Nothing is what Auditor-General Sheila Fraser found when looking for taxpayer value in Quebec sponsorship advertising. And nothing is what she too often finds trying to retrace the money trail furiously obscured by self-serving politicians and a few obsequious bureaucrats.

[. . . .] After all, files with nothing in them were at the centre of the Human Resources grants and loans boondoggle and nothing is what defrocked cabinet minister and diplomat Alfonso Gagliano will likely remember today when he testifies to his former peers.

[. . . .] Fearing that the 20-year-old Access to Information Act will expose them to unwanted scrutiny, politicians, mandarins and savvy contractors now treat paper as the enemy. Oral reports are better than written, hard to trace e-mails trump letters and easily crumpled post-it notes fill the blanks in files.

In the word of Deputy Information Commissioner Alan Leadbeater, those demonstrably unprofessional practices are now rampant. So rampant, he says, that Ottawa's oral culture threatens to destroy the records needed by decision makers, investigators and historians.

But, deliciously, that secrecy is now being hoisted on its own petard. Suddenly those who didn't keep records are vulnerable to those who did and government contractors are scrambling to prove they were only paid for an honest day's work.

Nothing quite captures that change as well as Allan Cutler's appearance before the parliamentary committee that will hear from Gagliano.
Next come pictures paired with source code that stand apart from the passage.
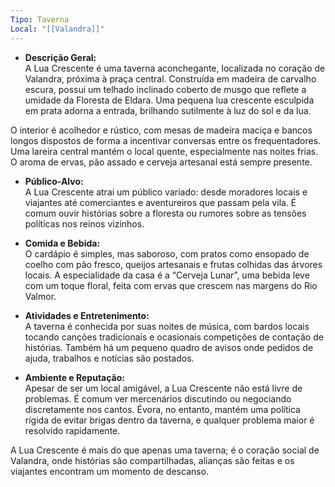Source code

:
 ```yaml
---
Tipo: Taverna
Local: "[[Valandra]]"
---
```



- **Descrição Geral:**  
    A Lua Crescente é uma taverna aconchegante, localizada no coração de Valandra, próxima à praça central. Construída em madeira de carvalho escura, possui um telhado inclinado coberto de musgo que reflete a umidade da Floresta de Eldara. Uma pequena lua crescente esculpida em prata adorna a entrada, brilhando sutilmente à luz do sol e da lua.

O interior é acolhedor e rústico, com mesas de madeira maciça e bancos longos dispostos de forma a incentivar conversas entre os frequentadores. Uma lareira central mantém o local quente, especialmente nas noites frias. O aroma de ervas, pão assado e cerveja artesanal está sempre presente.

- **Público-Alvo:**  
    A Lua Crescente atrai um público variado: desde moradores locais e viajantes até comerciantes e aventureiros que passam pela vila. É comum ouvir histórias sobre a floresta ou rumores sobre as tensões políticas nos reinos vizinhos.
    
- **Comida e Bebida:**  
    O cardápio é simples, mas saboroso, com pratos como ensopado de coelho com pão fresco, queijos artesanais e frutas colhidas das árvores locais. A especialidade da casa é a “Cerveja Lunar”, uma bebida leve com um toque floral, feita com ervas que crescem nas margens do Rio Valmor.
    
- **Atividades e Entretenimento:**  
    A taverna é conhecida por suas noites de música, com bardos locais tocando canções tradicionais e ocasionais competições de contação de histórias. Também há um pequeno quadro de avisos onde pedidos de ajuda, trabalhos e notícias são postados.
    
- **Ambiente e Reputação:**  
    Apesar de ser um local amigável, a Lua Crescente não está livre de problemas. É comum ver mercenários discutindo ou negociando discretamente nos cantos. Évora, no entanto, mantém uma política rígida de evitar brigas dentro da taverna, e qualquer problema maior é resolvido rapidamente.
    

A Lua Crescente é mais do que apenas uma taverna; é o coração social de Valandra, onde histórias são compartilhadas, alianças são feitas e os viajantes encontram um momento de descanso.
Along with documenting deals auditors couldn't find, the quintessentially mild-mannered civil servant is waving red flags at the issue that may yet prove most troubling for Paul Martin.

Cutler is focusing attention on the relationship between the Prime Minister and Earnscliffe, the Ottawa communications firm that rose to prominence when Tories were last in power and then made a seamless transition to Martin.

In a 1995 memo delivered to the committee, Cutler expresses misgivings about an unusual, perhaps unique in government, $15,000 monthly finance department retainer for Earnscliffe.

Normally, governments issue contracts for specific services; they don't keep firms on standby with the meter running.


But David Herle, an Earnscliffe partner and Liberal election co-chair, says the arrangement was good for the department, good for taxpayers.

[. . . .] Only the very naïve will be shocked if the various inquiries and police investigations prove that, along with registered campaign contributions, at least some of the advertising firms played a clandestine role in advancing the Liberal cause.

Here in Ottawa, that happens in other ways that too often blur the lines separating ministers from mandarins.

Polling and consulting carry a concealed partisan component and bureaucrats who serve one master too long forget to say "no" when asked to design policy that best fits an election platform.

It happens, too, when partisans morph too easily into public servants. Just for example, Gagliano will surely be asked today to explain how top aide Pierre Tremblay replaced Chuck Guité as the point man on advertising contracts.

Those are all fault lines in a system that has conveniently forgotten that records are what make it possible to demonstrate to an understandably cynical electorate that work was done for money spent, that there is a buffer between policy and politics, that the civil service is not hopelessly politicized.
But that's not Ottawa's system.

Unlike the U.S., no law requires bureaucrats here to document decisions.